### WHAT TO PRODUCE
Read the records below and copy each line that contains "executes".

### GIVEN RECORDS
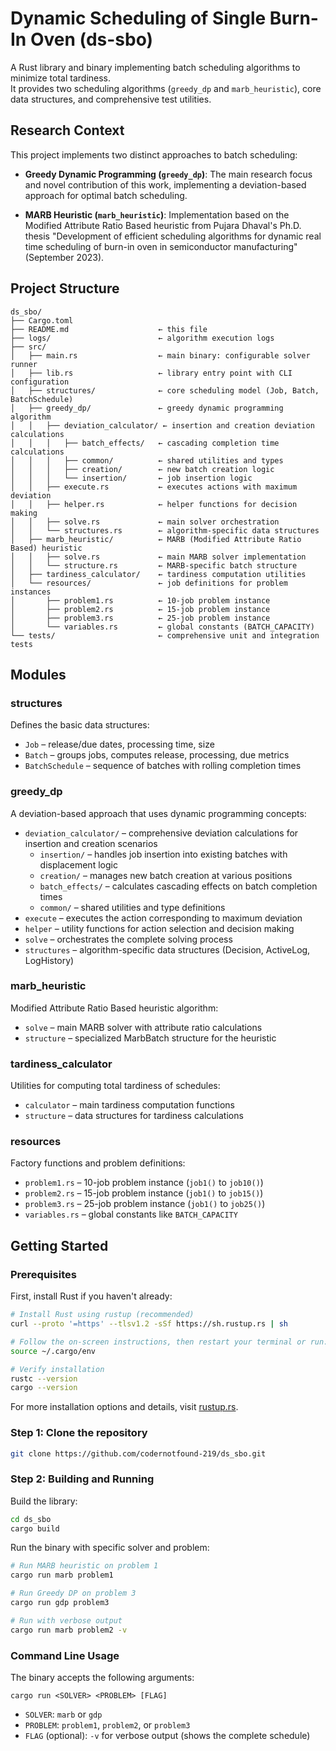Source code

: # Dynamic Scheduling of Single Burn-In Oven (ds-sbo)

A Rust library and binary implementing batch scheduling algorithms to minimize total tardiness.  
It provides two scheduling algorithms (`greedy_dp` and `marb_heuristic`), core data structures, and comprehensive test utilities.

## Research Context

This project implements two distinct approaches to batch scheduling:

- **Greedy Dynamic Programming (`greedy_dp`)**: The main research focus and novel contribution of this work, implementing a deviation-based approach for optimal batch scheduling.

- **MARB Heuristic (`marb_heuristic`)**: Implementation based on the Modified Attribute Ratio Based heuristic from Pujara Dhaval's Ph.D. thesis "Development of efficient scheduling algorithms for dynamic real time scheduling of burn-in oven in semiconductor manufacturing" (September 2023).

## Project Structure

```text
ds_sbo/
├── Cargo.toml
├── README.md                    ← this file
├── logs/                        ← algorithm execution logs
├── src/
│   ├── main.rs                  ← main binary: configurable solver runner
│   ├── lib.rs                   ← library entry point with CLI configuration
│   ├── structures/              ← core scheduling model (Job, Batch, BatchSchedule)
│   ├── greedy_dp/               ← greedy dynamic programming algorithm
│   │   ├── deviation_calculator/ ← insertion and creation deviation calculations
│   │   │   ├── batch_effects/   ← cascading completion time calculations
│   │   │   ├── common/          ← shared utilities and types
│   │   │   ├── creation/        ← new batch creation logic
│   │   │   └── insertion/       ← job insertion logic
│   │   ├── execute.rs           ← executes actions with maximum deviation
│   │   ├── helper.rs            ← helper functions for decision making
│   │   ├── solve.rs             ← main solver orchestration
│   │   └── structures.rs        ← algorithm-specific data structures
│   ├── marb_heuristic/          ← MARB (Modified Attribute Ratio Based) heuristic
│   │   ├── solve.rs             ← main MARB solver implementation
│   │   └── structure.rs         ← MARB-specific batch structure
│   ├── tardiness_calculator/    ← tardiness computation utilities
│   └── resources/               ← job definitions for problem instances
│       ├── problem1.rs          ← 10-job problem instance
│       ├── problem2.rs          ← 15-job problem instance
│       ├── problem3.rs          ← 25-job problem instance
│       └── variables.rs         ← global constants (BATCH_CAPACITY)
└── tests/                       ← comprehensive unit and integration tests
```

## Modules

### structures

Defines the basic data structures:

- `Job` – release/due dates, processing time, size  
- `Batch` – groups jobs, computes release, processing, due metrics  
- `BatchSchedule` – sequence of batches with rolling completion times  

### greedy_dp

A deviation-based approach that uses dynamic programming concepts:

- `deviation_calculator/` – comprehensive deviation calculations for insertion and creation scenarios
  - `insertion/` – handles job insertion into existing batches with displacement logic
  - `creation/` – manages new batch creation at various positions
  - `batch_effects/` – calculates cascading effects on batch completion times
  - `common/` – shared utilities and type definitions
- `execute` – executes the action corresponding to maximum deviation
- `helper` – utility functions for action selection and decision making
- `solve` – orchestrates the complete solving process
- `structures` – algorithm-specific data structures (Decision, ActiveLog, LogHistory)

### marb_heuristic

Modified Attribute Ratio Based heuristic algorithm:

- `solve` – main MARB solver with attribute ratio calculations
- `structure` – specialized MarbBatch structure for the heuristic

### tardiness_calculator

Utilities for computing total tardiness of schedules:

- `calculator` – main tardiness computation functions
- `structure` – data structures for tardiness calculations

### resources

Factory functions and problem definitions:

- `problem1.rs` – 10-job problem instance (`job1()` to `job10()`)
- `problem2.rs` – 15-job problem instance (`job1()` to `job15()`)
- `problem3.rs` – 25-job problem instance (`job1()` to `job25()`)
- `variables.rs` – global constants like `BATCH_CAPACITY`

## Getting Started

### Prerequisites

First, install Rust if you haven't already:

```bash
# Install Rust using rustup (recommended)
curl --proto '=https' --tlsv1.2 -sSf https://sh.rustup.rs | sh

# Follow the on-screen instructions, then restart your terminal or run:
source ~/.cargo/env

# Verify installation
rustc --version
cargo --version
```

For more installation options and details, visit [rustup.rs](https://rustup.rs/).

### Step 1: Clone the repository

```bash
git clone https://github.com/codernotfound-219/ds_sbo.git
```

### Step 2: Building and Running

Build the library:

```bash
cd ds_sbo
cargo build
```

Run the binary with specific solver and problem:

```bash
# Run MARB heuristic on problem 1
cargo run marb problem1

# Run Greedy DP on problem 3
cargo run gdp problem3

# Run with verbose output
cargo run marb problem2 -v
```

### Command Line Usage

The binary accepts the following arguments:

```text
cargo run <SOLVER> <PROBLEM> [FLAG]
```

- `SOLVER`: `marb` or `gdp`
- `PROBLEM`: `problem1`, `problem2`, or `problem3`
- `FLAG` (optional): `-v` for verbose output (shows the complete schedule)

### RESULT OF THE EXERCISE
│   │   ├── execute.rs           ← executes actions with maximum deviation
- `execute` – executes the action corresponding to maximum deviation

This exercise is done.